I'm looking forward to seeing these guys painted and decaled.

And this project has served as a reminder that I need to get my eye glass prescription reviewed

Saturday, April 8, 2017

The Frugal Foamer

I was visited yesterday by 2 good friends, Ryan Mendell and Doug Currie. While Ryan's Airstream was being serviced, the 2 of them came over and helped out on the layout.
With their assistance we filled over 30' of benchwork with foam to support the scenery layers that will be coming. Such a huge leap forward!
Now Doug, to his credit, likes to play with styrofoam.
Maybe even a little too much.
Points for not wasting foam and creating landfill, but really?
It would have been easier to cut a single piece methinks.
My heart felt thanks to Ryan and Doug for a good effort, and they were well rewarded with my wife's cooking and drinks afterward.
Now to buy a case of Sculptamold.

Thursday, March 30, 2017

The process seems to be working

If you've been following this blog, you'll know that I've decided to include etched ladder rungs in all new kit releases.
I've been adding the etched ladder parts to custom built cars now, at clients request, and I'm here to reiterate that the etched rungs are a vast improvement over the idea of using commercial grabs.
And of course I'm applying the etched parts to cars that I'm building for my own fleet.
I'll admit that at the onset I resisted the idea of etched rungs. But having done a few cars now, I'm fully converted to the idea.
Always striving to improve my processes and products

Tuesday, March 28, 2017

Coming soon from TMTV

It's been a hectic few weeks for me. Mostly been working out of the house with shows at the Budweiser Gardens. Last week we had 5 shows in 7 days. Those are long days without much sleep. Getting a little long in the tooth for that.
But we're back in the shop working away again.
Currently this is taking up some space;
I've got 4 Sunshine Wabash rebuilds in various stages of decaling.
We're going to be doing an episode on Train Master's TV on decaling. And to save studio time I'm prepping the cars to various levels of decal completion.
We'll be looking at other things as well during that day of filming, but I don't want to spill all the beans.
Check in TMTV often for lots of new and useful episodes.

Friday, March 10, 2017

Coming soon from Yarmouth Model Works

Yesterday I was handed another pattern for an upcoming kit. And I'm super excited.
This ACL O-16-B has been in the works for awhile now. And I'm so pleased to finally have the body master in hand. The sides, and ends were all developed in Solidworks and then printed in high resolution 3D printer. The 2nd kit for us developed this way.
The kit will include everything that you've come to expect from Yarmouth Model Works.
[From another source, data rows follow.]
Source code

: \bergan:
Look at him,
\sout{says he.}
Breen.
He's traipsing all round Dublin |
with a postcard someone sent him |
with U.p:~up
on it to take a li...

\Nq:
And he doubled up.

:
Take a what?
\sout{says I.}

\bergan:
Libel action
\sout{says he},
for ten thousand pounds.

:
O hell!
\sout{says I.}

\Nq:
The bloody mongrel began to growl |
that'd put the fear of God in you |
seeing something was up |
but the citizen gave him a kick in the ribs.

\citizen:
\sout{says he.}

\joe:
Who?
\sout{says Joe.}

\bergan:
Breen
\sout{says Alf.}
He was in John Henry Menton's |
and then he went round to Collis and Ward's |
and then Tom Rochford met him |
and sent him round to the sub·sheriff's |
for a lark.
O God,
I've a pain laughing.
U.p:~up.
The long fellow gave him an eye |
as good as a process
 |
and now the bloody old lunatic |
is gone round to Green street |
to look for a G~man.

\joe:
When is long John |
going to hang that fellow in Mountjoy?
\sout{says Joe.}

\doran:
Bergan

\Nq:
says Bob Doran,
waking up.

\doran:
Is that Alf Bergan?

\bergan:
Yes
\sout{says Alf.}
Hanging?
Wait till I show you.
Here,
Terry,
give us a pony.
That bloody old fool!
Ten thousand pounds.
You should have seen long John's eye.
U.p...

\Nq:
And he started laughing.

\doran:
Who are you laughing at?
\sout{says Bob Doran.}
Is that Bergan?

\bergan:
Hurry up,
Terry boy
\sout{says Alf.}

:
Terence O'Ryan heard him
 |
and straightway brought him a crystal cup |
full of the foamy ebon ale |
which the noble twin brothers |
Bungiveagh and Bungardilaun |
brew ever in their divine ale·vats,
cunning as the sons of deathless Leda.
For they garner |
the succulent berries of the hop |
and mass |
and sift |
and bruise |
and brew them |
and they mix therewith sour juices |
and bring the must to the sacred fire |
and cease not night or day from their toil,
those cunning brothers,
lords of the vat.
Laser cut running boards, photo etched ladders, rungs and other detail parts, custom decals from Black Cat Publishing and Tahoe Model Works trucks.
This kit should be available for sale in a few months.
Watch the blog and the website for release annoucements.

Thursday, March 2, 2017

Over on another blog

There's been an excellent description as to how to use Yarmouth Model Works ladders etchings.

Nelson Moyer has offered up a very well written posting about he's processes for creating ladders using our parts. Give it a read;

Friday, February 24, 2017

Ask and you shall receive

A couple of souls have asked for more detail about supports, etc for the lift out section I just built.
Well it's pretty rudimentary. I'm a big fan of gravity for most applications. and this item simply rests on some cleats and one clamp will be required to insure nothing moves at the wrong time.

The right side

And the left side

The unit lifts up and over the backdrop and will store under the layout.
Nothing fancy here at all.

Bridging the gap

I occasionally wonder if the people who designed this basement, and the protective cover that is over it, were model railroaders at heart. Nice big open space, finished walls from day one, suspended ceiling, and a second staircase up to the garage, allowing the layout builder to trek up and down to the garage shop while cutting bits of wood needed for creating our miniature worlds.
But the extra stairs called for a liftout section and that task was tackled today. With the unseasonably warm weather, the garage was comfortable to work in. So we went from this;
to this;
and then to this;
in a couple of hours.
With a little effort I can now lay track and will be able to run way freights from the St Thomas yard into the town of Aylmer.
Progress is good

Wednesday, February 22, 2017

Saturday last

I had the pleasant duty of assisting my friend Brian Dickey with his Lovely British O scale layout.
I'll let my pal Trevor Marshall tell you all about it in his blog,
He does it far better than I could, but then again he's a professional wordsmith.
From me I'll just share a few pictures with you;

There's something wonderful about British trains.